I have an question about available strategies for scaling event processing by kafka consumers. Please see thread (I don’t want to clutter the main channel with a wall of text)
I’m writing a long message now.
Our kafka use case is populating data changes from our application data base cluster to our Data Warehouse.
Each data change on an application record is produced to kafka for that record’s key.
Each record type is its own topic.
Consumer listens for an event, does a very light data transformation, upserts record with a transaction to an RDBMS database, and sends an acknowledgment to kafka broker.
Data changes have to be processed in order for a given record.
So I’m wondering about concurrency and throughput.
The only tool in the box for concurrent processing is topics and partitions.
Let T= the amount of topics and P = the amount of partitions.

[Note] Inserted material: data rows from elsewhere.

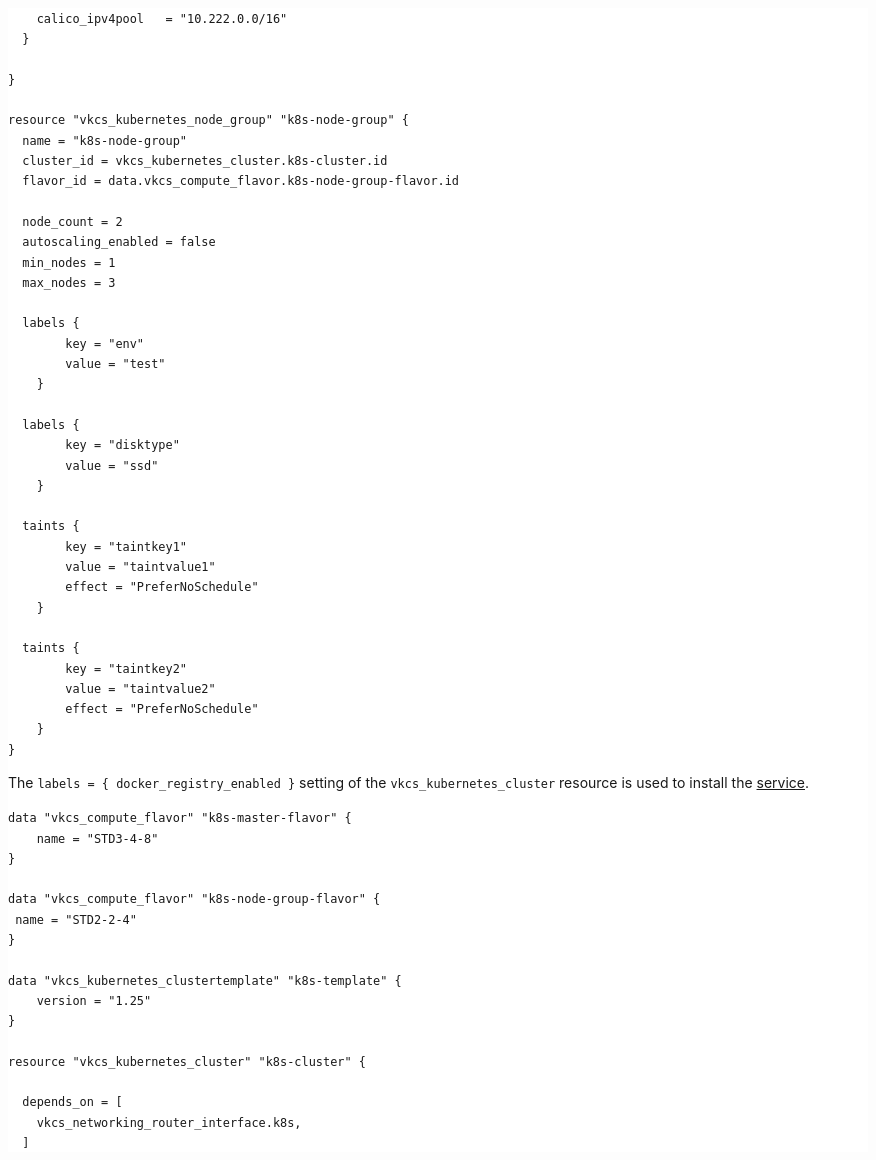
 ```hcl
    calico_ipv4pool   = "10.222.0.0/16"
  }

}

resource "vkcs_kubernetes_node_group" "k8s-node-group" {
  name = "k8s-node-group"
  cluster_id = vkcs_kubernetes_cluster.k8s-cluster.id
  flavor_id = data.vkcs_compute_flavor.k8s-node-group-flavor.id

  node_count = 2
  autoscaling_enabled = false
  min_nodes = 1
  max_nodes = 3

  labels {
        key = "env"
        value = "test"
    }

  labels {
        key = "disktype"
        value = "ssd"
    }

  taints {
        key = "taintkey1"
        value = "taintvalue1"
        effect = "PreferNoSchedule"
    }

  taints {
        key = "taintkey2"
        value = "taintvalue2"
        effect = "PreferNoSchedule"
    }
}
```

</tabpanel>
<tabpanel>

The `labels = { docker_registry_enabled }` setting of the `vkcs_kubernetes_cluster` resource is used to install the [service](/en/base/k8s/concepts/addons-and-settings/addons).

```hcl
data "vkcs_compute_flavor" "k8s-master-flavor" {
    name = "STD3-4-8"
}

data "vkcs_compute_flavor" "k8s-node-group-flavor" {
 name = "STD2-2-4"
}

data "vkcs_kubernetes_clustertemplate" "k8s-template" {
    version = "1.25"
}

resource "vkcs_kubernetes_cluster" "k8s-cluster" {

  depends_on = [
    vkcs_networking_router_interface.k8s,
  ]

```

Accordingly, I can only have up to T*P concurrent processing of published changes.
Online I’m seeing that P should generally be pretty low.
So I cant just increase P indefinitely to get higher throughput.
What other strategies are available to me.
Can I increase T indefinitely and add kafka broker nodes to the cluster as needed?
Is that standard procedure to increase throughput for this type of workload?
Are you planning to do something else with the data that you’re putting into Kafka besides putting into data warehouse?
Other than some light transformations not at this time.
but after researching this a bit, being new to kafka and its ecosystem, I’ve come to realize that I really don’t want to be doing this at all.
I need to using a sink connector (cluster)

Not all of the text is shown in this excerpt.